The Company received an aggregate of $1,951,000 in gross cash proceeds, before deducting placement agent fees and expenses, and legal, accounting and other fees and expenses, in connection with the sale of the Units. We paid the Placement Agent a total of $175,555 of cash fees and issued to the Placement Agent or its designees Placement Agent Warrants to purchase an aggregate of 51,650 shares of common stock.

 

On May 20, 2017 we entered into Amendment No.1 to the Offshore Drilling Contract with a subsidiary of Pacific Operations Drilling Limited (“Pacific Amendment”) on May 20, 2017.  The Pacific Amendment clarifies the use of the Pacific Scirocco drill ship for the upcoming drilling program offshore Guinea and provides for Special Mobilization and Standby Rate (“SMSR”) of $100,000 per day  to apply at moment the drill ship enters Guinea territorial waters.  It further provides that SMSR ends the later of when Pacific Sirocco receives from SCS a 28 day notice for drilling commencement or  July 17, 2017. In consideration for the extension of the Pacific Sirocco Contract and reduction of the costs associated with it, we agreed with Pacific Scirocco Limited (“Pacific”) to issue and deliver to Pacific a number of shares of our Common Stock equal to $1,000,000 at a 10 day average market price preceding the date of the agreement to issue the shares.

 

Our current capital resources are not sufficient to cover our financial commitments required to meet the exploration activity in the Concession.

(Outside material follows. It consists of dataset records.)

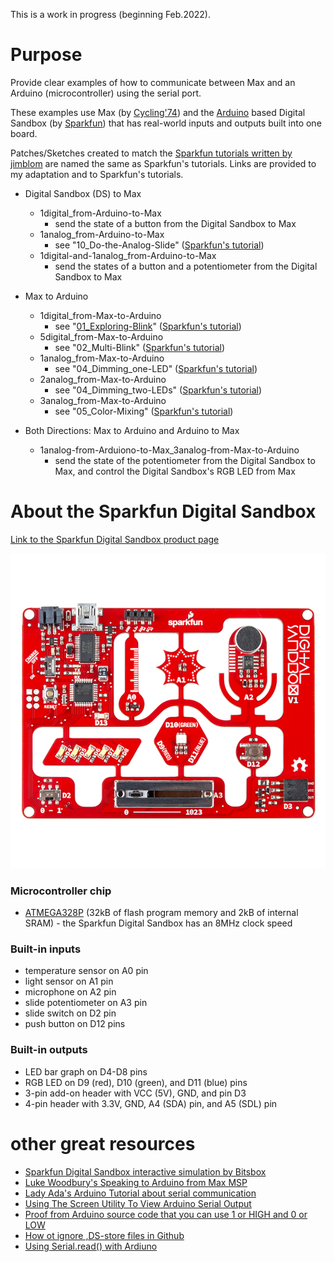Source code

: This is a work in progress (beginning Feb.2022).

# Purpose

Provide clear examples of how to communicate between Max and an Arduino (microcontroller) using the serial port.

These examples use Max (by [Cycling'74](https://cycling74.com)) and the [Arduino](https://www.arduino.cc) based Digital Sandbox (by [Sparkfun](https://www.sparkfun.com/products/12651)) that has real-world inputs and outputs built into one board.

Patches/Sketches created to match the [Sparkfun tutorials written by jimblom](https://learn.sparkfun.com/tutorials/digital-sandbox-arduino-companion) are named the same as Sparkfun's tutorials. Links are provided to my adaptation and to Sparkfun's tutorials.

- Digital Sandbox (DS) to Max
  - 1digital_from-Arduino-to-Max
    - send the state of a button from the Digital Sandbox to Max
  - 1analog_from-Arduino-to-Max
    - see "10_Do-the-Analog-Slide" ([Sparkfun's tutorial](https://learn.sparkfun.com/tutorials/digital-sandbox-arduino-companion/10-do-the-analog-slide))
  - 1digital-and-1analog_from-Arduino-to-Max
    - send the states of a button and a potentiometer from the Digital Sandbox to Max

- Max to Arduino
  - 1digital_from-Max-to-Arduino
    - see "[01_Exploring-Blink](/tree/main/01_Exploring-Blink)" ([Sparkfun's tutorial](https://learn.sparkfun.com/tutorials/digital-sandbox-arduino-companion/1-exploring-blink))
  - 5digital_from-Max-to-Arduino
    - see "02_Multi-Blink" ([Sparkfun's tutorial](https://learn.sparkfun.com/tutorials/digital-sandbox-arduino-companion/2-multi-blink))
  - 1analog_from-Max-to-Arduino
    - see "04_Dimming_one-LED" ([Sparkfun's tutorial](https://learn.sparkfun.com/tutorials/digital-sandbox-arduino-companion/4-dimming-the-easy-way))
  - 2analog_from-Max-to-Arduino
    - see "04_Dimming_two-LEDs" ([Sparkfun's tutorial](https://learn.sparkfun.com/tutorials/digital-sandbox-arduino-companion/4-dimming-the-easy-way))
  - 3analog_from-Max-to-Arduino
    - see "05_Color-Mixing" ([Sparkfun's tutorial](https://learn.sparkfun.com/tutorials/digital-sandbox-arduino-companion/5-color-mixing))

- Both Directions: Max to Arduino and Arduino to Max
  - 1analog-from-Arduiono-to-Max_3analog-from-Max-to-Arduino
    - send the state of the potentiometer from the Digital Sandbox to Max, and control the Digital Sandbox's RGB LED from Max


# About the Sparkfun Digital Sandbox

[Link to the Sparkfun Digital Sandbox product page](https://www.sparkfun.com/products/12651)

![photo of the Sparkfun Digital Sandbox](/media/Digital_Sandbox.jpeg)

### Microcontroller chip
- [ATMEGA328P](https://www.microchip.com/en-us/product/ATmega328P) (32kB of flash program memory and 2kB of internal SRAM) - the Sparkfun Digital Sandbox has an 8MHz clock speed

### Built-in inputs
- temperature sensor on A0 pin
- light sensor on A1 pin
- microphone on A2 pin
- slide potentiometer on A3 pin
- slide switch on D2 pin
- push button on D12 pins

### Built-in outputs
- LED bar graph on D4-D8 pins
- RGB LED on D9 (red), D10 (green), and D11 (blue) pins
- 3-pin add-on header with VCC (5V), GND, and pin D3
- 4-pin header with 3.3V, GND, A4 (SDA) pin, and A5 (SDL) pin

# other great resources
- [Sparkfun Digital Sandbox interactive simulation by Bitsbox](http://sparkfun.codepops.com/)
- [Luke Woodbury's Speaking to Arduino from Max MSP](https://www.dotlib.org/arduino-workshop-9)
- [Lady Ada's Arduino Tutorial about serial communication](http://www.ladyada.net/learn/arduino/lesson4.html)
- [Using The Screen Utility To View Arduino Serial Output](https://www.woolseyworkshop.com/2020/08/07/quick-tip-using-the-screen-utility-to-view-arduino-serial-output/)
- [Proof from Arduino source code that you can use 1 or HIGH and 0 or LOW](https://github.com/arduino/ArduinoCore-avr/blob/master/cores/arduino/Arduino.h#L40-L41)
- [How ot ignore ,DS-store files in Github](https://code.likeagirl.io/how-to-get-rid-of-ds-store-and-node-modules-in-git-repositories-d37b8a391247)
- [Using Serial.read() with Ardiuno](https://www.programmingelectronics.com/serial-read/)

We are working to close the Farmout Agreement with SAPETRO as well as seeking funding through additional sales of interest in the Concession, from equity or debt or other financial instruments.

 

As a result and absent cash inflows, we do not have adequate capital resources to meet our current obligations as they become due. Our ability to meet our current obligations as they become due over the next quarter and twelve months and to be able to continue with our operations will depend on obtaining additional resources through sales of additional interests in the Concession, issuing equity or debt securities, or through other means, and the resumption of petroleum operations.

 

Failure to comply with  any material obligations of the PSC subjects us to risk of loss of the Concession.

 

No assurance can be given that any of these actions can be completed.

 

Results of Operations

 

Based on the factors discussed below the net loss attributable to common shareholders for the three months ended March 31, 2017 decreased $14.2 million to a net loss of $3.4 million, or $0.16 per share, from a net loss of $17.6 million, or $0.84 per share for the three months ended March 31, 2016. Net loss attributable to common shareholders for the nine months ended March 31, 2017 decreased $12.4 million to a net loss of $9.0 million, or $0.42 per share, from a net loss of $21.4 million, or $1.02 per share for the nine months ended March 31, 2016.

 

The decrease in net loss attributable to common shareholders for the current fiscal year three-month period is primarily the result of the full-cost ceiling test write-down of $14.3 million recorded during the quarter ended March 31, 2016.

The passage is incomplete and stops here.